Project Methodology

About GridironIQ

GridironIQ is an NFL analytics dashboard built around an automated Python data pipeline, MySQL storage layer, PHP API endpoints, and interactive Plotly.js visualisations.

Dataset

The project uses NFL data accessed through nflreadpy, the newer nflverse Python package used to retrieve structured NFL datasets.

GridironIQ currently covers the 2015–2024 NFL seasons, providing a decade-long dataset for team, player, comparison, and game-level analysis. The final hosted database contains 219,105 loaded dashboard rows after cleaning, enrichment, validation, and loading.
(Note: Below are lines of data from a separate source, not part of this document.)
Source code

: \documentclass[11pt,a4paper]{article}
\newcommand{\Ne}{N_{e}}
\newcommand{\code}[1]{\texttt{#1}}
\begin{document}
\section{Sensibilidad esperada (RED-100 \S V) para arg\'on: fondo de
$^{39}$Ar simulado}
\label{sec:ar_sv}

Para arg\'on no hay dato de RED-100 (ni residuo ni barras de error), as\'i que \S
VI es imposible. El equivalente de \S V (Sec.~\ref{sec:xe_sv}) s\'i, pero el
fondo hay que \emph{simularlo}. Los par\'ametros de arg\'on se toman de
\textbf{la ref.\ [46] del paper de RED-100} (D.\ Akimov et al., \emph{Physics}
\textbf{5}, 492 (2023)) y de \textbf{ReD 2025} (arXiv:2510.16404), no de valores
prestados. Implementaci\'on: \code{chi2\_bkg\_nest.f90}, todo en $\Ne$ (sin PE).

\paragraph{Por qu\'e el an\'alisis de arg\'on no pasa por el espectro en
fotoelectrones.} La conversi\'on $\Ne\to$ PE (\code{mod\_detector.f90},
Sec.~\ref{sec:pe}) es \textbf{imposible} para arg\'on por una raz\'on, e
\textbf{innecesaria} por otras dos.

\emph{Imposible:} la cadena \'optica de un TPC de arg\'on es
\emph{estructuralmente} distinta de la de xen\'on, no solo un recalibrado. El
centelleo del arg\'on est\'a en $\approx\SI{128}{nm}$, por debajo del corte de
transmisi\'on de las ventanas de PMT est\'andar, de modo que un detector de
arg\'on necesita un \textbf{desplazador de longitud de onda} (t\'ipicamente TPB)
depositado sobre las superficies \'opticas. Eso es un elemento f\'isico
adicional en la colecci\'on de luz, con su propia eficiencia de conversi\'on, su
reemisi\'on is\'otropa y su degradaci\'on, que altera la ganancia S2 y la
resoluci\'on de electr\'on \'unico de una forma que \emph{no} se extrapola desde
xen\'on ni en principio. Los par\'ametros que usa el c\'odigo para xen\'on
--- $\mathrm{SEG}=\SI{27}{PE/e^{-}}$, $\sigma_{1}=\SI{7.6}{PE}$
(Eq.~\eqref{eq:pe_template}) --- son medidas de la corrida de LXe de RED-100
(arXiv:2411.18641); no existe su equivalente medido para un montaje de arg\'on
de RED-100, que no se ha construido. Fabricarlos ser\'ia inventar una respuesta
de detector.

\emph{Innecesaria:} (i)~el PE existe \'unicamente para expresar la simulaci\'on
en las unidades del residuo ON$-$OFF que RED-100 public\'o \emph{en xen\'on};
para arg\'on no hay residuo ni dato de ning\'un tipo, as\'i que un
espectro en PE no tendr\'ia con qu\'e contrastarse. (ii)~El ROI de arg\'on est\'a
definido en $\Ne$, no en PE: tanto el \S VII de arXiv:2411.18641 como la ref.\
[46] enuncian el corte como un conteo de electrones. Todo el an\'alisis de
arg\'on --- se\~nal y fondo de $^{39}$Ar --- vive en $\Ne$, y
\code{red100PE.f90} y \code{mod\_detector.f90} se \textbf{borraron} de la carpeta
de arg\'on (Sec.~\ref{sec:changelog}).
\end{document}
  • Schedules and game results
  • Team game statistics
  • Derived team season summaries
  • Player weekly statistics
  • Derived player season summaries
  • Game-level performance metrics
  • Validation results stored as data quality evidence

Technology Stack

Pipeline Python, Pandas, Polars
Source nflreadpy
Pipeline Runtime Krystal Python App Support
Database MySQL
Backend PHP APIs
Web Server LiteSpeed
Frontend HTML, CSS, Bootstrap
Charts Plotly.js

Processing Pipeline

The dataset is processed through a repeatable ETL-style workflow before being loaded into MySQL.

1

Ingest

Pull schedule, team statistics, and player statistics data from nflreadpy into Pandas DataFrames.

2

Clean

Standardise column names, data types, season types, missing values, and historical team abbreviations.

3

Enrich

Join schedules with team statistics and derive dashboard-ready metrics such as point differential, win percentage, yardage totals, player role groups, and season summaries.

4

Validate

Run automated checks for required columns, missing keys, duplicate records, invalid results, impossible percentage values, and unexpected negative values.

5

Load

Load validated outputs into MySQL in memory-safe chunks for the PHP API layer and dashboard to consume.
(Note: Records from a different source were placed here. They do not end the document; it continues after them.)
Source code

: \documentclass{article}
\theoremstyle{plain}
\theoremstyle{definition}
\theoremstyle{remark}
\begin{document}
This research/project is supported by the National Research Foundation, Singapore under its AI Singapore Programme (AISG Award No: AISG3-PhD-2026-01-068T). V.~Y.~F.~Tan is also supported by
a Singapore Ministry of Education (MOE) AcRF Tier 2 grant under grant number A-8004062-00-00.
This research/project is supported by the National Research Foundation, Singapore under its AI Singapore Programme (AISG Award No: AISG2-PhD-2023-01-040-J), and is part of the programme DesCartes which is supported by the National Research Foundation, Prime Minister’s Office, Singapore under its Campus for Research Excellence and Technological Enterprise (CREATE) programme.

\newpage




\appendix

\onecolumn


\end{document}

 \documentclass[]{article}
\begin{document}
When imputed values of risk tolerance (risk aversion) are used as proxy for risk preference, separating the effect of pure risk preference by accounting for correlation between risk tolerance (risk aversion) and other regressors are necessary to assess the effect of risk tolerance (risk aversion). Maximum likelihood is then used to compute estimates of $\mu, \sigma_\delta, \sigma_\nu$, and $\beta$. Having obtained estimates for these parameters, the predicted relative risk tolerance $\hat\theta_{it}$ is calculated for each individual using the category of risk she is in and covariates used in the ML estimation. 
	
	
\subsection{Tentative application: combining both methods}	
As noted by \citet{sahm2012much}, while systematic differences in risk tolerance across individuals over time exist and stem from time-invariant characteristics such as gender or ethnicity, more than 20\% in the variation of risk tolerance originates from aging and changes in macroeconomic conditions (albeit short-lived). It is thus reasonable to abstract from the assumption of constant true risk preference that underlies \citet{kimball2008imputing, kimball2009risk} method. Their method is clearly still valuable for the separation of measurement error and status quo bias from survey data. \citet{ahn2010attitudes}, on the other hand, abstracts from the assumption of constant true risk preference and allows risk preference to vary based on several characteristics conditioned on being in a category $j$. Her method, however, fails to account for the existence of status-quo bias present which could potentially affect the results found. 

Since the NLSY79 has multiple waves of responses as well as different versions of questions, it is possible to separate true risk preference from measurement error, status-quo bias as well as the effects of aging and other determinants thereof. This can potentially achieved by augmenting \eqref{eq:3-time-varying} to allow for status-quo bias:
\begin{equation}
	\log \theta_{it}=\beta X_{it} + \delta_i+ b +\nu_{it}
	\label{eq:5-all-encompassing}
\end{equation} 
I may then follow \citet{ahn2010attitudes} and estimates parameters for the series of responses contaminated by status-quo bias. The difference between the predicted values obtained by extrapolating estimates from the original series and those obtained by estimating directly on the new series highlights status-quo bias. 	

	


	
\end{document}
The full ingestion, cleaning, enrichment, validation, and loading process is repeatable from Python. Due to shared-hosting memory limits, large database inserts are loaded in chunks, particularly for the player weekly statistics table.

Data Quality Decisions

A key cleaning issue was the use of different team abbreviations across historical NFL data. Franchise relocations and rebrands meant that older records could use identifiers such as OAK, SD, or STL, while modern datasets use LV, LAC, and LA. These abbreviations were standardised to support consistent franchise-level comparison across seasons.
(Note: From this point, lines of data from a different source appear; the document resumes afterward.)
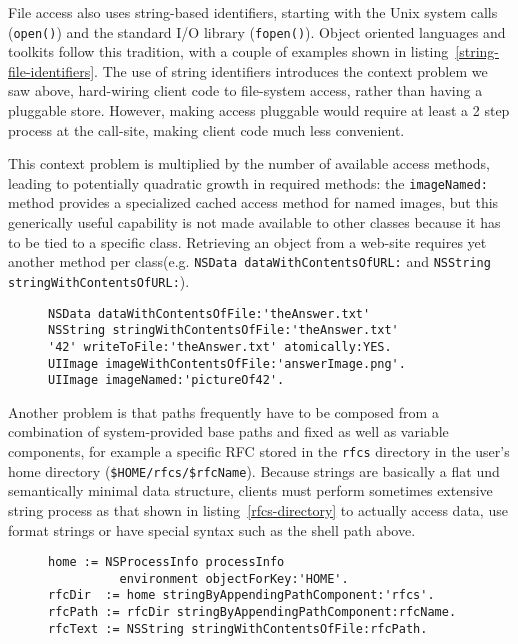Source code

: \documentclass[preprint,authoryear]{llncs}
\begin{document}
File access also uses string-based identifiers, starting with the Unix system calls ({\tt open()}) and the standard I/O library ({\tt fopen()}).
Object oriented languages and toolkits follow this tradition, with a couple of examples shown in listing~\ref{string-file-identifiers}.
The use of string identifiers introduces the context problem we saw above, hard-wiring client code to file-system access,
rather than having a pluggable store.   However, making access pluggable would require at least a 2 step process at the
call-site, making client code much less convenient.  

This context problem is multiplied by the number of available access methods, leading to potentially quadratic growth in
required methods:
the {\tt imageNamed:} method provides a specialized cached access method for named images, but this generically useful
capability is not made available to other classes because it has to be tied to a specific class.  Retrieving an object from
a web-site requires yet another method per class(e.g. {\tt NSData dataWithContentsOfURL:} and {\tt NSString stringWithContentsOfURL:}).



\begin{figure}[htbp]
\begin{lstlisting}[style=numbers,label=string-file-identifiers,caption=Files of different types accessed using string identifiers.]
NSData dataWithContentsOfFile:'theAnswer.txt'
NSString stringWithContentsOfFile:'theAnswer.txt'
'42' writeToFile:'theAnswer.txt' atomically:YES.
UIImage imageWithContentsOfFile:'answerImage.png'.
UIImage imageNamed:'pictureOf42'.
\end{lstlisting}
\end{figure}

Another problem is that paths frequently have to be composed from a combination of system-provided base paths
and fixed as well as variable components, for example a specific RFC stored in the {\tt rfcs} directory in the user's
home directory ({\tt \$HOME/rfcs/\$rfcName}).  Because strings are basically a flat und semantically minimal data structure, clients
must perform sometimes extensive string process as that shown in listing~\ref{rfcs-directory} to actually access
data, use format strings or have special syntax such as the shell path above.

\begin{figure}[htbp]
\begin{lstlisting}[style=numbers,label=rfcs-directory,caption=Accessing a specific RFC in a directory relative to the user's \$HOME.]
home := NSProcessInfo processInfo 
          environment objectForKey:'HOME'.
rfcDir  := home stringByAppendingPathComponent:'rfcs'.
rfcPath := rfcDir stringByAppendingPathComponent:rfcName.
rfcText := NSString stringWithContentsOfFile:rfcPath.
\end{lstlisting}
\end{figure}
\end{document}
Validation was also made domain-aware. Some american football metrics can be negative, such as point differential, rushing yards, receiving yards, EPA, and fantasy points. These values are preserved rather than incorrectly cleaned away.

  • Required identifiers checked before loading.
  • Duplicate game, team-game, and player keys checked.
  • Numeric fields converted and validated.
  • Result values restricted to win, loss, or tie.
  • Percentage fields checked for valid ranges.
  • Historical team abbreviations standardised for long-term comparison.
  • Validation outputs stored as evidence in data_quality_checks.

Visualisation Design

The dashboard is designed around exploratory analysis rather than static reporting. The Overview page provides league-wide data, the Teams page provides drill-down detail, the Players page supports player-level analysis, the Compare page supports same-season and cross-season team comparisons, and the Games page allows game-level filtering.

  • Overview: league-wide rankings, KPIs, filters, and offence/defence comparison.
  • Teams: details-on-demand for individual teams across regular season and postseason.
  • Players: leaderboards, radar profiles, weekly trends, and heatmap exploration.
  • Compare: side-by-side and cross-season team analysis.
  • Games: game-level exploration by week, team, scoreline, and venue.

The dashboard adapts some visualisations based on the selected data. Bye weeks are shown as gaps in weekly line charts rather than connected values, avoiding the implication that a team played during a non-game week.

Postseason selections often contain very small samples, so selected charts switch to compact comparison views where a trend chart would be misleading.